## The task
Set out exactly, and with nothing added, the line containing "[71:35] - Is it an @? Do you know what it is?" and every line after it through the final line of the data.

[Collected data]
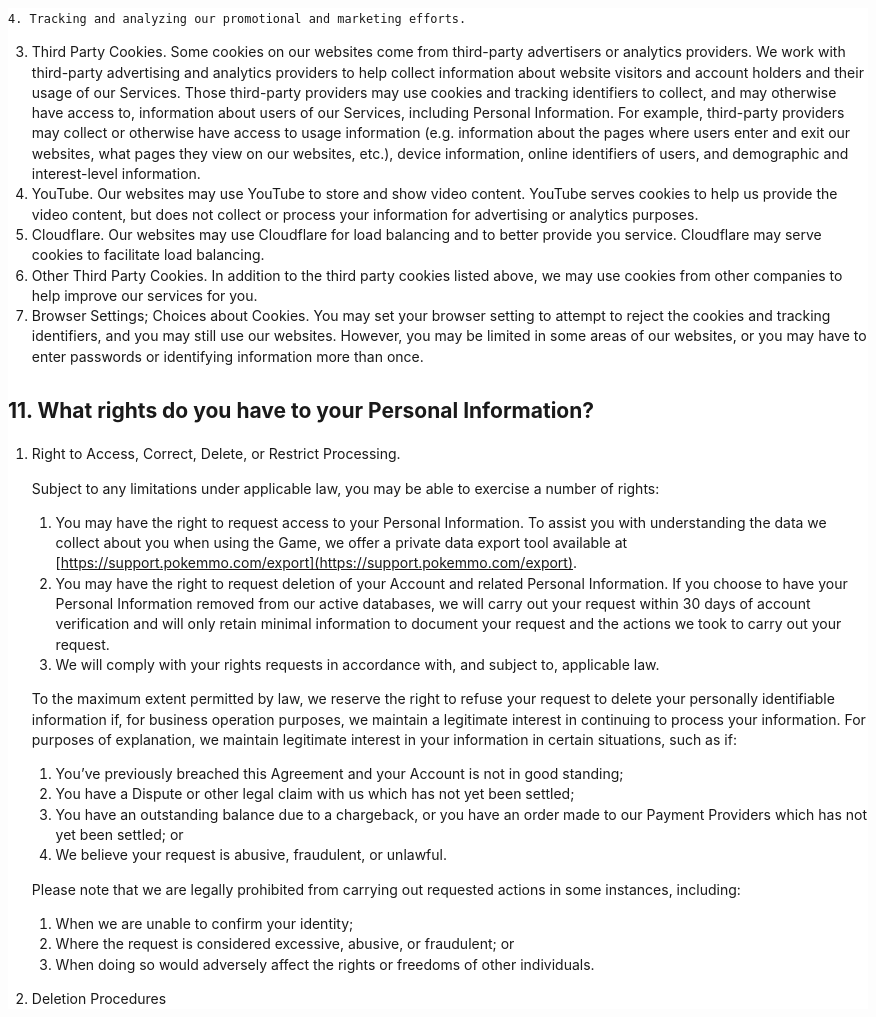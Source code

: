     4. Tracking and analyzing our promotional and marketing efforts.
3. Third Party Cookies. Some cookies on our websites come from third-party advertisers or analytics providers. We work with third-party advertising and analytics providers to help collect information about website visitors and account holders and their usage of our Services. Those third-party providers may use cookies and tracking identifiers to collect, and may otherwise have access to, information about users of our Services, including Personal Information. For example, third-party providers may collect or otherwise have access to usage information (e.g. information about the pages where users enter and exit our websites, what pages they view on our websites, etc.), device information, online identifiers of users, and demographic and interest-level information.
4. YouTube. Our websites may use YouTube to store and show video content. YouTube serves cookies to help us provide the video content, but does not collect or process your information for advertising or analytics purposes.
5. Cloudflare. Our websites may use Cloudflare for load balancing and to better provide you service. Cloudflare may serve cookies to facilitate load balancing.
6. Other Third Party Cookies. In addition to the third party cookies listed above, we may use cookies from other companies to help improve our services for you.
7. Browser Settings; Choices about Cookies. You may set your browser setting to attempt to reject the cookies and tracking identifiers, and you may still use our websites. However, you may be limited in some areas of our websites, or you may have to enter passwords or identifying information more than once.

11\. What rights do you have to your Personal Information?
----------------------------------------------------------

1. Right to Access, Correct, Delete, or Restrict Processing.
    
    Subject to any limitations under applicable law, you may be able to exercise a number of rights:
    
    1. You may have the right to request access to your Personal Information. To assist you with understanding the data we collect about you when using the Game, we offer a private data export tool available at [https://support.pokemmo.com/export](https://support.pokemmo.com/export).
    2. You may have the right to request deletion of your Account and related Personal Information. If you choose to have your Personal Information removed from our active databases, we will carry out your request within 30 days of account verification and will only retain minimal information to document your request and the actions we took to carry out your request.
    3. We will comply with your rights requests in accordance with, and subject to, applicable law.
    
    To the maximum extent permitted by law, we reserve the right to refuse your request to delete your personally identifiable information if, for business operation purposes, we maintain a legitimate interest in continuing to process your information. For purposes of explanation, we maintain legitimate interest in your information in certain situations, such as if:
    
    1. You’ve previously breached this Agreement and your Account is not in good standing;
    2. You have a Dispute or other legal claim with us which has not yet been settled;
    3. You have an outstanding balance due to a chargeback, or you have an order made to our Payment Providers which has not yet been settled; or
    4. We believe your request is abusive, fraudulent, or unlawful.
    
    Please note that we are legally prohibited from carrying out requested actions in some instances, including:
    
    1. When we are unable to confirm your identity;
    2. Where the request is considered excessive, abusive, or fraudulent; or
    3. When doing so would adversely affect the rights or freedoms of other individuals.
2. Deletion Procedures
    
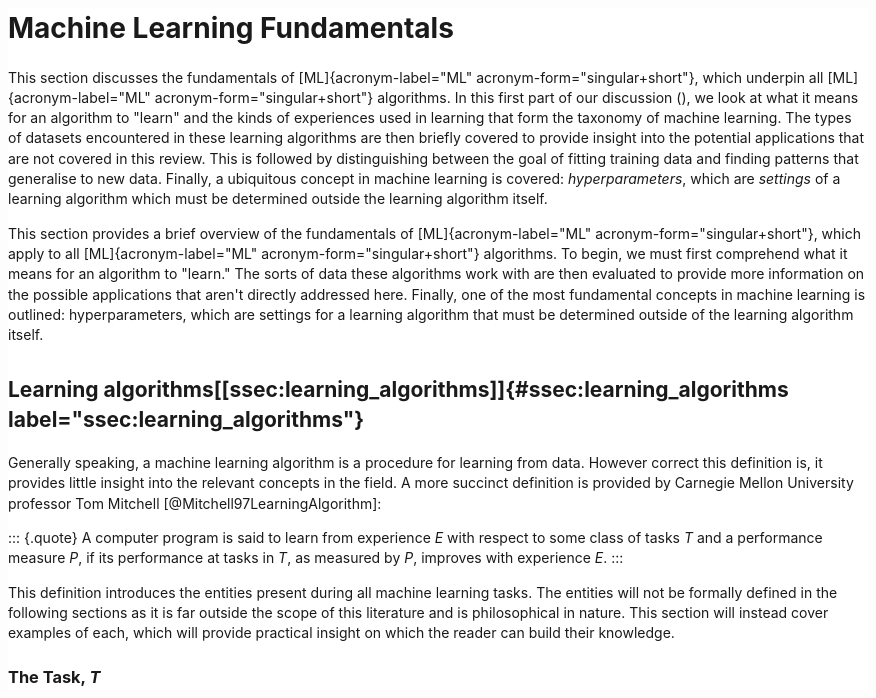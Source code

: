 # Machine Learning Fundamentals

This section discusses the fundamentals of [ML]{acronym-label="ML"
acronym-form="singular+short"}, which underpin all
[ML]{acronym-label="ML" acronym-form="singular+short"} algorithms. In
this first part of our discussion (), we look at what it means for an
algorithm to \"learn\" and the kinds of experiences used in learning
that form the taxonomy of machine learning. The types of datasets
encountered in these learning algorithms are then briefly covered to
provide insight into the potential applications that are not covered in
this review. This is followed by distinguishing between the goal of
fitting training data and finding patterns that generalise to new data.
Finally, a ubiquitous concept in machine learning is covered:
*hyperparameters*, which are *settings* of a learning algorithm which
must be determined outside the learning algorithm itself.

This section provides a brief overview of the fundamentals of
[ML]{acronym-label="ML" acronym-form="singular+short"}, which apply to
all [ML]{acronym-label="ML" acronym-form="singular+short"} algorithms.
To begin, we must first comprehend what it means for an algorithm to
\"learn.\" The sorts of data these algorithms work with are then
evaluated to provide more information on the possible applications that
aren't directly addressed here. Finally, one of the most fundamental
concepts in machine learning is outlined: hyperparameters, which are
settings for a learning algorithm that must be determined outside of the
learning algorithm itself.

## Learning algorithms[\[ssec:learning_algorithms\]]{#ssec:learning_algorithms label="ssec:learning_algorithms"}

Generally speaking, a machine learning algorithm is a procedure for
learning from data. However correct this definition is, it provides
little insight into the relevant concepts in the field. A more succinct
definition is provided by Carnegie Mellon University professor Tom
Mitchell [@Mitchell97LearningAlgorithm]:

::: {.quote}
A computer program is said to learn from experience $E$ with respect to
some class of tasks $T$ and a performance measure $P$, if its
performance at tasks in $T$, as measured by $P$, improves with
experience $E$.
:::

This definition introduces the entities present during all machine
learning tasks. The entities will not be formally defined in the
following sections as it is far outside the scope of this literature and
is philosophical in nature. This section will instead cover examples of
each, which will provide practical insight on which the reader can build
their knowledge.

### The Task, $T$

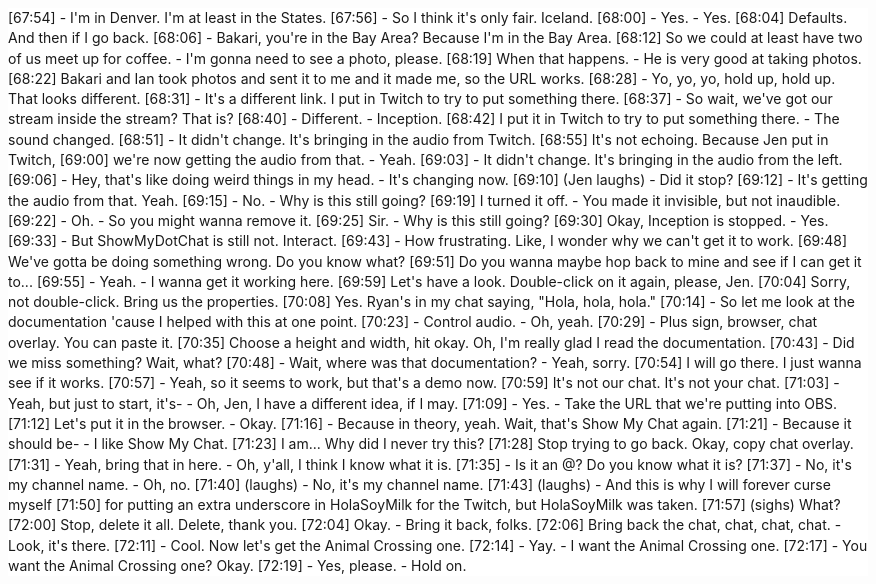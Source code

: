 [67:54] - I'm in Denver. I'm at least in the States.
[67:56] - So I think it's only fair. Iceland.
[68:00] - Yes. - Yes.
[68:04] Defaults. And then if I go back.
[68:06] - Bakari, you're in the Bay Area? Because I'm in the Bay Area.
[68:12] So we could at least have two of us meet up for coffee. - I'm gonna need to see a photo, please.
[68:19] When that happens. - He is very good at taking photos.
[68:22] Bakari and Ian took photos and sent it to me and it made me, so the URL works.
[68:28] - Yo, yo, yo, hold up, hold up. That looks different.
[68:31] - It's a different link. I put in Twitch to try to put something there.
[68:37] - So wait, we've got our stream inside the stream? That is?
[68:40] - Different. - Inception.
[68:42] I put it in Twitch to try to put something there. - The sound changed.
[68:51] - It didn't change. It's bringing in the audio from Twitch.
[68:55] It's not echoing. Because Jen put in Twitch,
[69:00] we're now getting the audio from that. - Yeah.
[69:03] - It didn't change. It's bringing in the audio from the left.
[69:06] - Hey, that's like doing weird things in my head. - It's changing now.
[69:10] (Jen laughs) - Did it stop?
[69:12] - It's getting the audio from that. Yeah.
[69:15] - No. - Why is this still going?
[69:19] I turned it off. - You made it invisible, but not inaudible.
[69:22] - Oh. - So you might wanna remove it.
[69:25] Sir. - Why is this still going?
[69:30] Okay, Inception is stopped. - Yes.
[69:33] - But ShowMyDotChat is still not. Interact.
[69:43] - How frustrating. Like, I wonder why we can't get it to work.
[69:48] We've gotta be doing something wrong. Do you know what?
[69:51] Do you wanna maybe hop back to mine and see if I can get it to...
[69:55] - Yeah. - I wanna get it working here.
[69:59] Let's have a look. Double-click on it again, please, Jen.
[70:04] Sorry, not double-click. Bring us the properties.
[70:08] Yes. Ryan's in my chat saying, "Hola, hola, hola."
[70:14] - So let me look at the documentation 'cause I helped with this at one point.
[70:23] - Control audio. - Oh, yeah.
[70:29] - Plus sign, browser, chat overlay. You can paste it.
[70:35] Choose a height and width, hit okay. Oh, I'm really glad I read the documentation.
[70:43] - Did we miss something? Wait, what?
[70:48] - Wait, where was that documentation? - Yeah, sorry.
[70:54] I will go there. I just wanna see if it works.
[70:57] - Yeah, so it seems to work, but that's a demo now.
[70:59] It's not our chat. It's not your chat.
[71:03] - Yeah, but just to start, it's- - Oh, Jen, I have a different idea, if I may.
[71:09] - Yes. - Take the URL that we're putting into OBS.
[71:12] Let's put it in the browser. - Okay.
[71:16] - Because in theory, yeah. Wait, that's Show My Chat again.
[71:21] - Because it should be- - I like Show My Chat.
[71:23] I am... Why did I never try this?
[71:28] Stop trying to go back. Okay, copy chat overlay.
[71:31] - Yeah, bring that in here. - Oh, y'all, I think I know what it is.
[71:35] - Is it an @? Do you know what it is?
[71:37] - No, it's my channel name. - Oh, no.
[71:40] (laughs) - No, it's my channel name.
[71:43] (laughs) - And this is why I will forever curse myself
[71:50] for putting an extra underscore in HolaSoyMilk for the Twitch, but HolaSoyMilk was taken.
[71:57] (sighs) What?
[72:00] Stop, delete it all. Delete, thank you.
[72:04] Okay. - Bring it back, folks.
[72:06] Bring back the chat, chat, chat, chat. - Look, it's there.
[72:11] - Cool. Now let's get the Animal Crossing one.
[72:14] - Yay. - I want the Animal Crossing one.
[72:17] - You want the Animal Crossing one? Okay.
[72:19] - Yes, please. - Hold on.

## Answer box
[71:35] - Is it an @? Do you know what it is?
[71:37] - No, it's my channel name. - Oh, no.
[71:40] (laughs) - No, it's my channel name.
[71:43] (laughs) - And this is why I will forever curse myself
[71:50] for putting an extra underscore in HolaSoyMilk for the Twitch, but HolaSoyMilk was taken.
[71:57] (sighs) What?
[72:00] Stop, delete it all. Delete, thank you.
[72:04] Okay. - Bring it back, folks.
[72:06] Bring back the chat, chat, chat, chat. - Look, it's there.
[72:11] - Cool. Now let's get the Animal Crossing one.
[72:14] - Yay. - I want the Animal Crossing one.
[72:17] - You want the Animal Crossing one? Okay.
[72:19] - Yes, please. - Hold on.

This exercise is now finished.